__REQUIRED ACTION__: Your job is to return every line of the listing holding the string "discussing".

[DATA UNDER STUDY Boundary: Start]

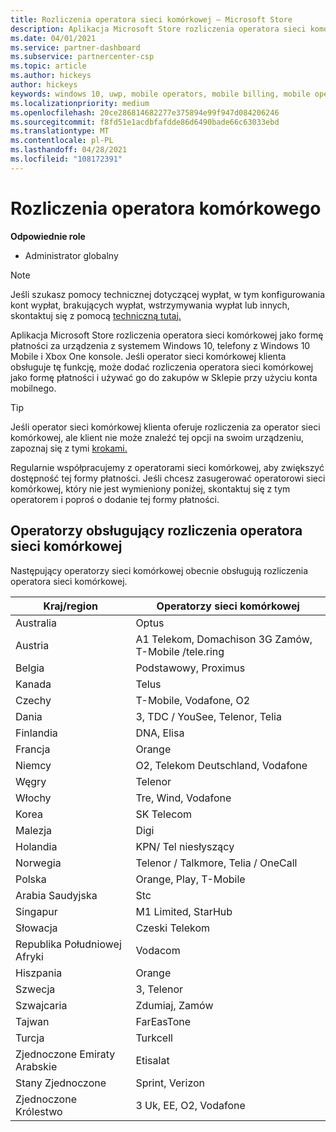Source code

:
 ```yaml
---
title: Rozliczenia operatora sieci komórkowej — Microsoft Store
description: Aplikacja Microsoft Store rozliczenia operatora sieci komórkowej jako formę płatności dla operatorów sieci komórkowej, którzy obsługują tę funkcję.
ms.date: 04/01/2021
ms.service: partner-dashboard
ms.subservice: partnercenter-csp
ms.topic: article
ms.author: hickeys
author: hickeys
keywords: windows 10, uwp, mobile operators, mobile billing, mobile operator billing
ms.localizationpriority: medium
ms.openlocfilehash: 20ce286814682277e375894e99f947d084206246
ms.sourcegitcommit: f8fd51e1acdbfafdde86d6490bade66c63033ebd
ms.translationtype: MT
ms.contentlocale: pl-PL
ms.lasthandoff: 04/28/2021
ms.locfileid: "108172391"
---
```

# <a name="mobile-operator-billing"></a>Rozliczenia operatora komórkowego

**Odpowiednie role**

- Administrator globalny

> [!NOTE]
> Jeśli szukasz pomocy technicznej dotyczącej wypłat, w tym konfigurowania kont wypłat, brakujących wypłat, wstrzymywania wypłat lub innych, skontaktuj się z pomocą [techniczną tutaj.](https://developer.microsoft.com/windows/support)

Aplikacja Microsoft Store rozliczenia operatora sieci komórkowej jako formę płatności za urządzenia z systemem Windows 10, telefony z Windows 10 Mobile i Xbox One konsole. Jeśli operator sieci komórkowej klienta obsługuje tę funkcję, może dodać rozliczenia operatora sieci komórkowej jako formę płatności i używać go do zakupów w Sklepie przy użyciu konta mobilnego.

> [!TIP]
> Jeśli operator sieci komórkowej klienta oferuje rozliczenia za operator sieci komórkowej, ale klient nie może znaleźć tej opcji na swoim urządzeniu, zapoznaj się z tymi [krokami.](https://support.microsoft.com/instantanswers/b25d6dd6-fb8b-3710-1e13-4d30eb01b51f)

Regularnie współpracujemy z operatorami sieci komórkowej, aby zwiększyć dostępność tej formy płatności. Jeśli chcesz zasugerować operatorowi sieci komórkowej, który nie jest wymieniony poniżej, skontaktuj się z tym operatorem i poproś o dodanie tej formy płatności.

## <a name="operators-that-support-mobile-operator-billing"></a>Operatorzy obsługujący rozliczenia operatora sieci komórkowej

Następujący operatorzy sieci komórkowej obecnie obsługują rozliczenia operatora sieci komórkowej.

| Kraj/region       | Operatorzy sieci komórkowej                                        |
|----------------------|---------------------------------------------------------|
| Australia            | Optus                                                   |
| Austria              | A1 Telekom, Domachison 3G Zamów, T-Mobile /tele.ring  |
| Belgia              | Podstawowy, Proximus                                          |
| Kanada               | Telus                                                   |
| Czechy              | T-Mobile, Vodafone, O2                                  |
| Dania              | 3, TDC / YouSee, Telenor, Telia                         |
| Finlandia              | DNA, Elisa                                              |
| Francja               | Orange                                                  |
| Niemcy              | O2, Telekom Deutschland, Vodafone                       |
| Węgry              | Telenor                                                 |
| Włochy                | Tre, Wind, Vodafone                                     |
| Korea                | SK Telecom                                              |
| Malezja             | Digi                                                    |
| Holandia          | KPN/ Tel niesłyszący                                 |
| Norwegia               | Telenor / Talkmore, Telia / OneCall                     |
| Polska               | Orange, Play, T-Mobile                                  |
| Arabia Saudyjska         | Stc                                                     |
| Singapur            | M1 Limited, StarHub                                     |
| Słowacja             | Czeski Telekom                                          |
| Republika Południowej Afryki         | Vodacom                                                 |
| Hiszpania                | Orange                                                  |
| Szwecja               | 3, Telenor                                              |
| Szwajcaria          | Zdumiaj, Zamów                                       |
| Tajwan               | FarEasTone                                              |
| Turcja               | Turkcell                                                |
| Zjednoczone Emiraty Arabskie | Etisalat                                                |
| Stany Zjednoczone        | Sprint, Verizon                                         |
| Zjednoczone Królestwo       | 3 Uk, EE, O2, Vodafone                                 |
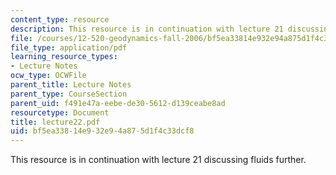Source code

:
 ```yaml
---
content_type: resource
description: This resource is in continuation with lecture 21 discussing fluids further.
file: /courses/12-520-geodynamics-fall-2006/bf5ea33814e932e94a875d1f4c33dcf8_lecture22.pdf
file_type: application/pdf
learning_resource_types:
- Lecture Notes
ocw_type: OCWFile
parent_title: Lecture Notes
parent_type: CourseSection
parent_uid: f491e47a-eebe-de30-5612-d139ceabe8ad
resourcetype: Document
title: lecture22.pdf
uid: bf5ea338-14e9-32e9-4a87-5d1f4c33dcf8
---
```

This resource is in continuation with lecture 21 discussing fluids further.


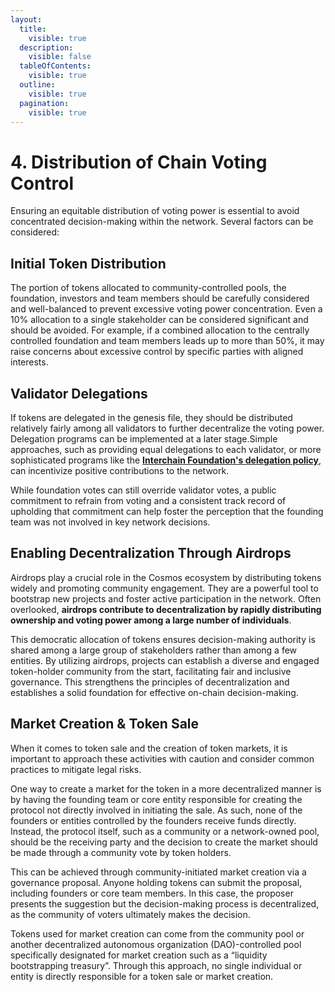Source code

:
 ```yaml
---
layout:
  title:
    visible: true
  description:
    visible: false
  tableOfContents:
    visible: true
  outline:
    visible: true
  pagination:
    visible: true
---
```


# 4. Distribution of Chain Voting Control

Ensuring an equitable distribution of voting power is essential to avoid concentrated decision-making within the network. Several factors can be considered:

## Initial Token Distribution

The portion of tokens allocated to community-controlled pools, the foundation, investors and team members should be carefully considered and well-balanced to prevent excessive voting power concentration. Even a 10% allocation to a single stakeholder can be considered significant and should be avoided. For example, if a combined allocation to the centrally controlled foundation and team members leads up to more than 50%, it may raise concerns about excessive control by specific parties with aligned interests.

## Validator Delegations

If tokens are delegated in the genesis file, they should be distributed relatively fairly among all validators to further decentralize the voting power. Delegation programs can be implemented at a later stage.Simple approaches, such as providing equal delegations to each validator, or more sophisticated programs like the [**Interchain Foundation's delegation policy**](https://medium.com/the-interchain-foundation/icf-delegations-policy-a2c3f91e6e), can incentivize positive contributions to the network.

While foundation votes can still override validator votes, a public commitment to refrain from voting and a consistent track record of upholding that commitment can help foster the perception that the founding team was not involved in key network decisions.

## **Enabling Decentralization Through Airdrops**

Airdrops play a crucial role in the Cosmos ecosystem by distributing tokens widely and promoting community engagement. They are a powerful tool to bootstrap new projects and foster active participation in the network. Often overlooked, **airdrops contribute to decentralization by rapidly distributing ownership and voting power among a large number of individuals**.

This democratic allocation of tokens ensures decision-making authority is shared among a large group of stakeholders rather than among a few entities. By utilizing airdrops, projects can establish a diverse and engaged token-holder community from the start, facilitating fair and inclusive governance. This strengthens the principles of decentralization and establishes a solid foundation for effective on-chain decision-making.

## Market Creation & Token Sale

When it comes to token sale and the creation of token markets, it is important to approach these activities with caution and consider common practices to mitigate legal risks.

One way to create a market for the token in a more decentralized manner is by having the founding team or core entity responsible for creating the protocol not directly involved in initiating the sale. As such, none of the founders or entities controlled by the founders receive funds directly. Instead, the protocol itself, such as a community or a network-owned pool, should be the receiving party and the decision to create the market should be made through a community vote by token holders.

This can be achieved through community-initiated market creation via a governance proposal. Anyone holding tokens can submit the proposal, including founders or core team members. In this case, the proposer presents the suggestion but the decision-making process is decentralized, as the community of voters ultimately makes the decision.

Tokens used for market creation can come from the community pool or another decentralized autonomous organization (DAO)-controlled pool specifically designated for market creation such as a “liquidity bootstrapping treasury”. Through this approach, no single individual or entity is directly responsible for a token sale or market creation.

[DATA UNDER STUDY Boundary: End]

__SOLUTION TO THIS TASK__:
description: This resource is in continuation with lecture 21 discussing fluids further.
This resource is in continuation with lecture 21 discussing fluids further.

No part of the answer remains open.